Definition: What is PHI?
Protected health information (PHI) is any information in the medical
record or designated record set that can be used to identify an
individual and that was created, used, or disclosed in the course of
providing a health care service such as diagnosis or treatment.
HIPAA regulations allow researcher's to access and use PHI when
necessary to conduct research. However, HIPAA only affects research
that uses, creates, or discloses PHI that will be entered in to the
medical record or will be used for healthcare services, such as
treatment, payment or operations.
For example, PHI is used in research studies involving review of
existing medical records for research information, such as
retrospective chart review. Also, studies that create new medical
information because a health care service is being performed as part
of research, such as diagnosing a health condition or a new drug or
device for treating a health condition, create PHI that will be
entered into the medical record. For example, sponsored clinical
trails that submit data to the U.S. Food and Drug Administration
involve PHI and are therefore subject to HIPAA regulations.
What is not PHI?
In contrast, some research studies use data that is
person-identifiable because it includes personal identifiers such as
name, address, but it is not considered to be PHI because the data
are not associated with or derived from a healthcare service event
(treatment, payment, operations, medical records) not entered into
the medical records, nor will the subject/pregnant woman user be
informed of the results. Research health information that is kept
only in the researcher's records is not subject to HIPAA but is
regulated by other human subjects protection regulations.
Examples of research health information not subject to HIPAA include
such studies as the use of aggregate data, diagnostic tests that do
not go into the medical record because they are part of a basic
research study and the results will not be disclosed to the subject,
and testing done without the PHI identifiers.
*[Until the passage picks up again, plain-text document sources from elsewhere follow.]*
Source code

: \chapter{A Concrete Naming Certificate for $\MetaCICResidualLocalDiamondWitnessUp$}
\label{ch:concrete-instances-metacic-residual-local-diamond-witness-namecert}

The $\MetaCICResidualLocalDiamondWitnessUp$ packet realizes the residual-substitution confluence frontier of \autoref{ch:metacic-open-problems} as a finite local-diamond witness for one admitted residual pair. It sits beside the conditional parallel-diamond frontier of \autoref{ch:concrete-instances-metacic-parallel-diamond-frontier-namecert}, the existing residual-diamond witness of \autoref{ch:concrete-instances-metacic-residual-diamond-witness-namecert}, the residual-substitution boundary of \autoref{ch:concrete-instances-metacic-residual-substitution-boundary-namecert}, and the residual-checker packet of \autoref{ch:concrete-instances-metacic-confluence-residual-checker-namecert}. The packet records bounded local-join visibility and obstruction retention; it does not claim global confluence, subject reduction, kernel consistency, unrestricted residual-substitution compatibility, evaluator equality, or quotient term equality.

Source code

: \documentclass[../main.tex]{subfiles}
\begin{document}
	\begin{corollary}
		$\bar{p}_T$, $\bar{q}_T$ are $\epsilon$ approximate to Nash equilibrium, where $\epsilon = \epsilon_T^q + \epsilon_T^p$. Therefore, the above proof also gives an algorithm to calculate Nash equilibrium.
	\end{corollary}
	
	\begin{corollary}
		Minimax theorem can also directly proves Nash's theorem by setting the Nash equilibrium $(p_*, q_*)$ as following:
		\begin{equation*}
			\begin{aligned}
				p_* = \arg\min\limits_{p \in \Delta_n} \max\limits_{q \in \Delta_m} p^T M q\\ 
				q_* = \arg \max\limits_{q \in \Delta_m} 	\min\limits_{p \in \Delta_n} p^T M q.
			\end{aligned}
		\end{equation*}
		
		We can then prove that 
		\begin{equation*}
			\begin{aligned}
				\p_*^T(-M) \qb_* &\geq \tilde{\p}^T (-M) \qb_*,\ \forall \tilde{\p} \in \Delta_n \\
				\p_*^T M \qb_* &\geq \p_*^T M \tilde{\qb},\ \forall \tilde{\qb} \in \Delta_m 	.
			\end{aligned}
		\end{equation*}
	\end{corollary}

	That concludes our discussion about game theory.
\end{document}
Some genetic basic
research can fall into this category such as the search for
potential genetic markers, promoter control elements, and other
exploratory genetic research. In contrast, genetic testing for a
known disease that is considered to be part of diagnosis, treatment
and health care would be considered to use PHI and therefore subject
to HIPAA regulations.
Also note, health information by itself without the 18 identifiers
is not considered to be PHI. For example, a dataset of vital signs
by themselves do not constitute protected health information.
However, if the vital signs dataset includes medical record numbers,
then the entire dataset must be protected since it contains an
identifier. PHI is anything that can be used to identify an
individual such as private information, facial images, fingerprints,
and voiceprints. These can be associated with medical records,
biological specimens, biometrics, data sets, as well as direct
identifiers of the research subjects in clinical trials.